**TASK OBJECTIVE:** List each line of the data that holds the word "MongoDB".

**MATERIAL SUPPLIED:**
---+---

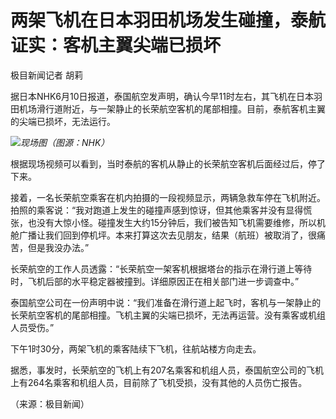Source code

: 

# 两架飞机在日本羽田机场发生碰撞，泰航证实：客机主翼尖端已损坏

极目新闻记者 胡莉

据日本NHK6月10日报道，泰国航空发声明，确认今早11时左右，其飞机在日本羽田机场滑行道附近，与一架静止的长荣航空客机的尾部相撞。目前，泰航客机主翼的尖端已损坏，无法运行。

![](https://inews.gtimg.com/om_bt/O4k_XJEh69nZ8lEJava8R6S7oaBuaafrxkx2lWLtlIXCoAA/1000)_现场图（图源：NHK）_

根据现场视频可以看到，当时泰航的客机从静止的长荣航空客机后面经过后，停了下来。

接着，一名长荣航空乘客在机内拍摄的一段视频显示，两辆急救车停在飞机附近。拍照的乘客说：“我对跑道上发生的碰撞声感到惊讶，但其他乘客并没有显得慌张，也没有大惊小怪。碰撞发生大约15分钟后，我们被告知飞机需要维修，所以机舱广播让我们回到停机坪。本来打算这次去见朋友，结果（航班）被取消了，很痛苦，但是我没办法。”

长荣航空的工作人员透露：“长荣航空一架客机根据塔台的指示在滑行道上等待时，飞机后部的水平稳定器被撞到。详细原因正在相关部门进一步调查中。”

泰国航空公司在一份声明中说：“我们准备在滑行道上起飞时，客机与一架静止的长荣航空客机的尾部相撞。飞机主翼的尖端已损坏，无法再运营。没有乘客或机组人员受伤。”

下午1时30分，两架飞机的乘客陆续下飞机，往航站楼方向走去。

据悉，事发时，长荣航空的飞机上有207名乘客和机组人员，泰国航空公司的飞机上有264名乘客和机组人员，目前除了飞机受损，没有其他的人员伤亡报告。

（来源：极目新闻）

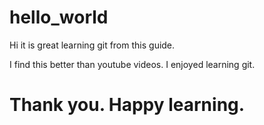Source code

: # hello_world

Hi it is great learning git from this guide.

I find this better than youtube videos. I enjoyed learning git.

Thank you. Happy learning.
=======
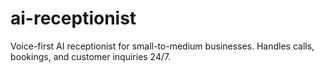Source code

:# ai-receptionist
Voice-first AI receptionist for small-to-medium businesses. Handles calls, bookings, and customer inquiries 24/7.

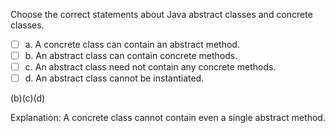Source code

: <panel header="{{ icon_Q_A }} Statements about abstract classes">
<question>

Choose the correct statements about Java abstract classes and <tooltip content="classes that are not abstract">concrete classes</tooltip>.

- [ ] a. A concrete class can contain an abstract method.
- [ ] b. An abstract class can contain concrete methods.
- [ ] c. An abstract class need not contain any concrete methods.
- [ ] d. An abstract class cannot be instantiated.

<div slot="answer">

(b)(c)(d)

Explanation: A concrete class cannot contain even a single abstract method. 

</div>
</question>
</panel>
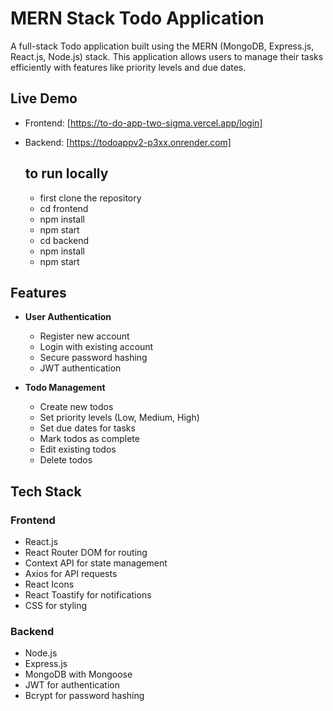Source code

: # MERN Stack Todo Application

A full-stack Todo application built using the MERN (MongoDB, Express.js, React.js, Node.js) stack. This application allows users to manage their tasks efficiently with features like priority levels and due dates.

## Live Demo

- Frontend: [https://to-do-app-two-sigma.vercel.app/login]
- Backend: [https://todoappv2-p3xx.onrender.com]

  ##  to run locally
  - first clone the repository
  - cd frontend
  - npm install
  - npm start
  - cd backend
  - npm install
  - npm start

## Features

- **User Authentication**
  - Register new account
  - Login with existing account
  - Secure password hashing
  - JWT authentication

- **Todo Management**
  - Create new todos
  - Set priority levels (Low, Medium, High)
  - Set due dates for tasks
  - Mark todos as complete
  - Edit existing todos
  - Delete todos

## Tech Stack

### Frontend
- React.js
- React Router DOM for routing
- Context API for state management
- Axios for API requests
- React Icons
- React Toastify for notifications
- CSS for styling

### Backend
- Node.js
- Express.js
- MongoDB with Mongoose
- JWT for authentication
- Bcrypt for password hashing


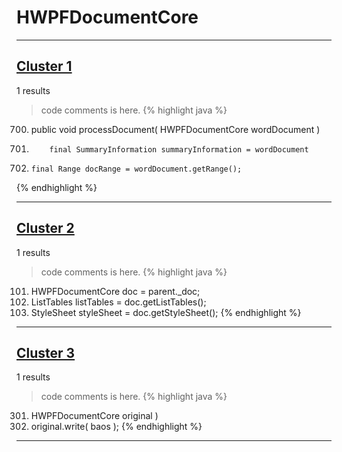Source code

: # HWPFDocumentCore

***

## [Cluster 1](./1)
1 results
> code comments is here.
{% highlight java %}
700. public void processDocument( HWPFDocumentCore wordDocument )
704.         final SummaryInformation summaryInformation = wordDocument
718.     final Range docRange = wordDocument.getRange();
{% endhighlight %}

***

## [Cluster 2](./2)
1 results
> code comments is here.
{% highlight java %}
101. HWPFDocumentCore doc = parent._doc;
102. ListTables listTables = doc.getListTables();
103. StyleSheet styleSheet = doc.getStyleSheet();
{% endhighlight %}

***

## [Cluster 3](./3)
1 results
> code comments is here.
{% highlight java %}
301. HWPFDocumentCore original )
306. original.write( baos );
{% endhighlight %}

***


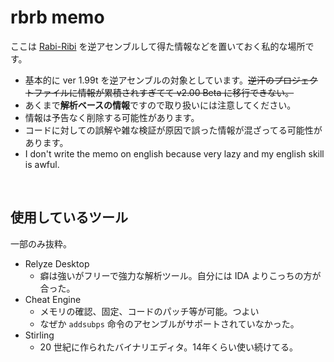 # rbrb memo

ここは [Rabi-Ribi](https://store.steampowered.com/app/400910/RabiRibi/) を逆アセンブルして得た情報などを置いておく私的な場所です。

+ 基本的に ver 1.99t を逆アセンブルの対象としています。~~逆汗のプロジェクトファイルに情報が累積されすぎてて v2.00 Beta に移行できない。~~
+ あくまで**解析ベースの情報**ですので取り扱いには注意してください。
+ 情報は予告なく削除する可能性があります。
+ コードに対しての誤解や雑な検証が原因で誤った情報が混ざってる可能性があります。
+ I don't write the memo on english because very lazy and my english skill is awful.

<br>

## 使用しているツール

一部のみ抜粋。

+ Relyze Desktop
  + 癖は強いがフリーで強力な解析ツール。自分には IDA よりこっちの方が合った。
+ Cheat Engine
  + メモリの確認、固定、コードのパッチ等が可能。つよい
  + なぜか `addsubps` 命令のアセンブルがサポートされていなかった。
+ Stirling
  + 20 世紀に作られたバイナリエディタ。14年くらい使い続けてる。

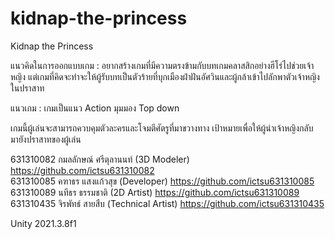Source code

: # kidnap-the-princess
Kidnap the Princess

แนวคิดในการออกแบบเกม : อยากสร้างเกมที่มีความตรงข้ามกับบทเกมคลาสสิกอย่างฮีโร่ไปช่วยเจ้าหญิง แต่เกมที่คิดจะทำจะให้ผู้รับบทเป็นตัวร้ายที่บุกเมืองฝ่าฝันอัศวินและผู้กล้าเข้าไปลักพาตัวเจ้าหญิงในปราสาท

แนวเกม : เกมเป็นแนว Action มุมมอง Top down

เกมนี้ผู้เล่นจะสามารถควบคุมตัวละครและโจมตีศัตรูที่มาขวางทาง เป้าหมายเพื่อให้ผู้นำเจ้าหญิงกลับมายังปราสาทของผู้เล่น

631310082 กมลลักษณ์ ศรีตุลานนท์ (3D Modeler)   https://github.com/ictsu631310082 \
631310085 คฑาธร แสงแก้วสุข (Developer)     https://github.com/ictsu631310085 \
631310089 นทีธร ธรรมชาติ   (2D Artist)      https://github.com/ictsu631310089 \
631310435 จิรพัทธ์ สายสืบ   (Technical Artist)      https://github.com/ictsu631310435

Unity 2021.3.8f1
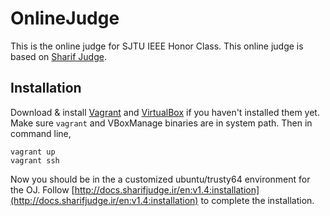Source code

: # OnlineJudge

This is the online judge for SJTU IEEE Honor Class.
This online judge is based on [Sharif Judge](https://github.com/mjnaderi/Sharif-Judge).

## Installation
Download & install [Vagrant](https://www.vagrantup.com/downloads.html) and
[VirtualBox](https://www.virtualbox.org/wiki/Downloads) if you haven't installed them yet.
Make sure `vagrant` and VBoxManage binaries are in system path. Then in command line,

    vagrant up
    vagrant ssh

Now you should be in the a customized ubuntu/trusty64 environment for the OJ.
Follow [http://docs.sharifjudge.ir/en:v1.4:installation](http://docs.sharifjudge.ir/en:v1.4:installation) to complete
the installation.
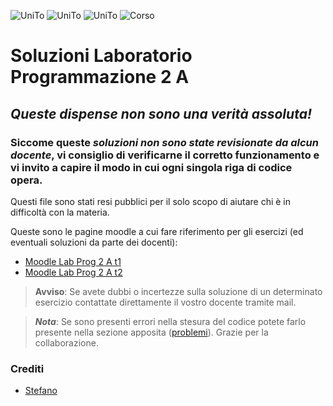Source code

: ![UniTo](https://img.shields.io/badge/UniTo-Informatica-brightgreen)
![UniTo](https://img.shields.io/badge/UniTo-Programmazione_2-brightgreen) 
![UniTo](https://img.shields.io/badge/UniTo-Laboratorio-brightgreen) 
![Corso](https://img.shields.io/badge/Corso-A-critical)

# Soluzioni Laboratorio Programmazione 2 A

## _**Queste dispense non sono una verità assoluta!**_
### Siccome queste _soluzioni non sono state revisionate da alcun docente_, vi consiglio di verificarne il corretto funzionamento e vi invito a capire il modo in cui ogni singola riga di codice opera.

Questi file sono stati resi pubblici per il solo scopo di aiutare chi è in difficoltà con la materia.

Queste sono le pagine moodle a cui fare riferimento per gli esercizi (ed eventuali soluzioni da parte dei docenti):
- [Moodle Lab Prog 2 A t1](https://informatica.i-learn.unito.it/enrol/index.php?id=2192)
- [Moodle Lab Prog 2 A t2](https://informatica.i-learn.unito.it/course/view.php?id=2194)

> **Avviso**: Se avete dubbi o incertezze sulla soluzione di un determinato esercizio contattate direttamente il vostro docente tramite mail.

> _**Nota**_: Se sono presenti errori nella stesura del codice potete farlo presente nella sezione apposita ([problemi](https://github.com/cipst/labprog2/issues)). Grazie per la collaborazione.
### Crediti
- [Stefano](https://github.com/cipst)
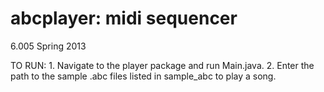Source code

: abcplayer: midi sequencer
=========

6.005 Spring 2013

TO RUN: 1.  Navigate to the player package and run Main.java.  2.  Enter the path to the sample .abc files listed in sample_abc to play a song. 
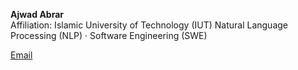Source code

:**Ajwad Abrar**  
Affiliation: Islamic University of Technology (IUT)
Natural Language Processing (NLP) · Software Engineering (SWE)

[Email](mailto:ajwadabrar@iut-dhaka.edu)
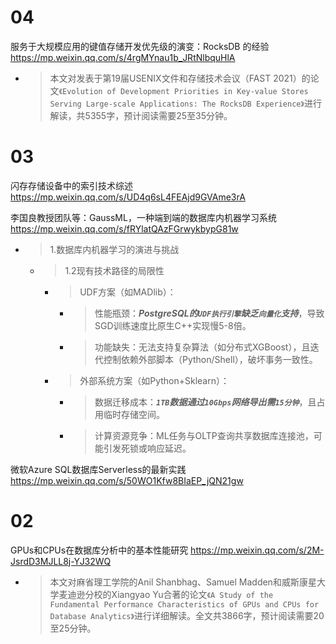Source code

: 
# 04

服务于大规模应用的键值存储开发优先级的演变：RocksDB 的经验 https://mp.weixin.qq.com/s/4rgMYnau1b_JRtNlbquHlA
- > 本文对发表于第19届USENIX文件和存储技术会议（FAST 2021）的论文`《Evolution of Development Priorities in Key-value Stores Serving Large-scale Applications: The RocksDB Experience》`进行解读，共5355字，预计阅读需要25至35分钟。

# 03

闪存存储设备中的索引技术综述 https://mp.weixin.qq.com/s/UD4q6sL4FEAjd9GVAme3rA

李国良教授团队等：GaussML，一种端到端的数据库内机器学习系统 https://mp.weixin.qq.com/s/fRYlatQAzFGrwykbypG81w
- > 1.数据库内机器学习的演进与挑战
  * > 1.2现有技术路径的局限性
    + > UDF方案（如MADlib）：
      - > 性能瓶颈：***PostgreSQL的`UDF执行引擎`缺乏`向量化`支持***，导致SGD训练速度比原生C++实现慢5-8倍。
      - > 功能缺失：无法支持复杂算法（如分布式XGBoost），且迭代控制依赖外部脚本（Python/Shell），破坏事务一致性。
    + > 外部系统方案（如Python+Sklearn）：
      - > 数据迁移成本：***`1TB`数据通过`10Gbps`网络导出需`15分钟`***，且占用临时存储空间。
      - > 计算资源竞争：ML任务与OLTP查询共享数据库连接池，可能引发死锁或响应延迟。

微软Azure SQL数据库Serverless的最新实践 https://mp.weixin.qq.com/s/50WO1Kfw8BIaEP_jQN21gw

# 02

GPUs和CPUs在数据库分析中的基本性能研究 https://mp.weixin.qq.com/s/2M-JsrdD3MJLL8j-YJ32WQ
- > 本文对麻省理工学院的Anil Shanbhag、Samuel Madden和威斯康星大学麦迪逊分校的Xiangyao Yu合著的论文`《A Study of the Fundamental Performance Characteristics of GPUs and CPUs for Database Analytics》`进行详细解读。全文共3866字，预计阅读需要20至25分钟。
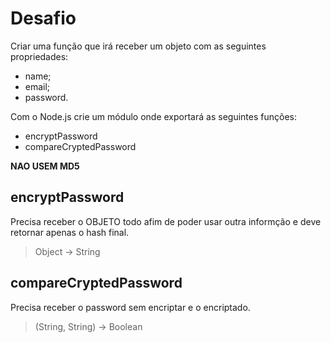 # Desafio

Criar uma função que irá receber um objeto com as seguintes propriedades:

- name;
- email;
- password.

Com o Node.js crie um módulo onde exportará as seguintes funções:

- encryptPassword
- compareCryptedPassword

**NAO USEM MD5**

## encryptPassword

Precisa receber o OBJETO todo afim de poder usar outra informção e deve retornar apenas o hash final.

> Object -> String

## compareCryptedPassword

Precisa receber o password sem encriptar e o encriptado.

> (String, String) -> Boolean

---+---

**RESPONSE BELOW:**
A full-stack Todo application built using the MERN (MongoDB, Express.js, React.js, Node.js) stack. This application allows users to manage their tasks efficiently with features like priority levels and due dates.
- MongoDB with Mongoose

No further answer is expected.